Can't for the life of me find it now, but i saw a video somewhere (but i know it wasnt youtube) where the guy said he solved it by overstuffing the rest of the deck with, what would be considered WAY TOO MUCH in a regular Kayfun, copious amounts of cotton.

So I'm just guessing here... build like you normally would, and then go apeshit on the cotton to fill up the rest of the deck.
I honestly can't imagine what side-effects this might have on draw airflow, etc - but at least cotton is cheap...


EDIT-Update: I found the video I was thinking of, but apparently completely got what he said all messed up.


----------



## TylerD

You need to wrap the legs of the coil around the screw to get it tight.

Reactions: Like 1 | Thanks 2


----------



## johan

TylerD said:


> You need to wrap the legs of the coil around the screw to get it tight.
> View attachment 10410


 
Do you experience any leaking as mentioned by @Ash?


----------



## TylerD

johan said:


> Do you experience any leaking as mentioned by @Ash?


Nope. No issues. Vaped the tank finished twice without issues. It's just in the beginning when you filled it that the pressure needs to balance out. I blow the access juice out of the airflow and then it clears up within 3 toots. No leaks from then.

Reactions: Thanks 2


----------



## thekeeperza

I have built mine exactly the same as I do my KF 3.1 - same coil, same amount of cotton. I top fill the mini while holding the air hole closed - no leaks yet.

Reactions: Agree 1 | Thanks 2


----------



## johan

Maybe I should grab the microscope and start coiling the thing and give it a try.

Reactions: Like 1 | Agree 1


----------



## vaalboy

TylerD said:


> Nope. No issues. Vaped the tank finished twice without issues. It's just in the beginning when you filled it that the pressure needs to balance out. I blow the access juice out of the airflow and then it clears up within 3 toots. No leaks from then.


 
@TylerD thanks again for your input. So did you top fill and then blow thru the airhole before replacing the top cap? Do you think a single strand of 2ml ecowool will work?


----------



## TylerD

vaalboy said:


> @TylerD thanks again for your input. So did you top fill and then blow thru the airhole before replacing the top cap? Do you think a single strand of 2ml ecowool will work?
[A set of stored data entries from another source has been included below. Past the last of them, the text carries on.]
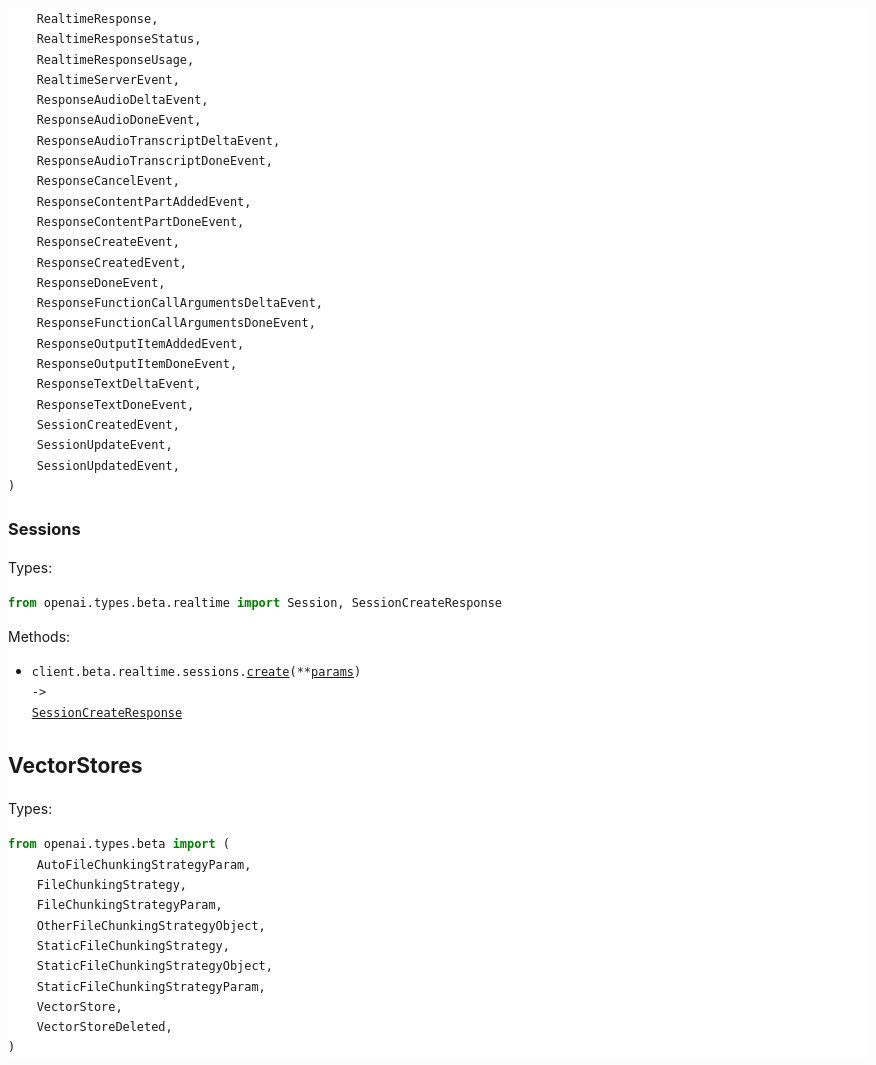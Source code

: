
```python
    RealtimeResponse,
    RealtimeResponseStatus,
    RealtimeResponseUsage,
    RealtimeServerEvent,
    ResponseAudioDeltaEvent,
    ResponseAudioDoneEvent,
    ResponseAudioTranscriptDeltaEvent,
    ResponseAudioTranscriptDoneEvent,
    ResponseCancelEvent,
    ResponseContentPartAddedEvent,
    ResponseContentPartDoneEvent,
    ResponseCreateEvent,
    ResponseCreatedEvent,
    ResponseDoneEvent,
    ResponseFunctionCallArgumentsDeltaEvent,
    ResponseFunctionCallArgumentsDoneEvent,
    ResponseOutputItemAddedEvent,
    ResponseOutputItemDoneEvent,
    ResponseTextDeltaEvent,
    ResponseTextDoneEvent,
    SessionCreatedEvent,
    SessionUpdateEvent,
    SessionUpdatedEvent,
)
```

### Sessions

Types:

```python
from openai.types.beta.realtime import Session, SessionCreateResponse
```

Methods:

- <code title="post /realtime/sessions">client.beta.realtime.sessions.<a href="./src/openai/resources/beta/realtime/sessions.py">create</a>(\*\*<a href="src/openai/types/beta/realtime/session_create_params.py">params</a>) -> <a href="./src/openai/types/beta/realtime/session_create_response.py">SessionCreateResponse</a></code>

## VectorStores

Types:

```python
from openai.types.beta import (
    AutoFileChunkingStrategyParam,
    FileChunkingStrategy,
    FileChunkingStrategyParam,
    OtherFileChunkingStrategyObject,
    StaticFileChunkingStrategy,
    StaticFileChunkingStrategyObject,
    StaticFileChunkingStrategyParam,
    VectorStore,
    VectorStoreDeleted,
)
```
I fill from the top while keeping the Air hole closed, then Istar screwing the top back on and at the last threads, I turn it around and open the airhole while fastening the top. (if this makes sense.) I then turn it around and blow the juice out of the chamber. (keep a tissue at the air hole) Then suck and blow a bit and fire her up. Works for me.
I haven't tried ekowool on it yet, but I'm sure it would be fine.

Reactions: Thanks 1


----------



## vaalboy

vaalboy said:


> @TylerD thanks again for your input. So did you top fill and then blow thru the airhole before replacing the top cap? Do you think a single strand of 2ml ecowool will work?


 
Thanks - will report back tonight

Reactions: Like 1


----------



## vaalboy

@johan found this video using ecowool - some nice tips as well

Reactions: Thanks 1


----------



## johan

vaalboy said:


> @johan found this video using ecowool - some nice tips as well




Thanks will download now.


----------



## vaalboy

Ok thanks to the guys for their input. Ended up with a 1.9 ohm micro coil 28g kanthal wire wicked with cotton. Biggest mission was getting the legs around the screws. Had a little leaking out the airhole initially but after a few blows it cleared up. I'm sure with a bit of practice I'll get the build and set up sorted. HRH is in 7th heaven with it paired on 1600 mah spinner.

Big thanks to @TylerD for the initial recommendation.

Reactions: Winner 2


----------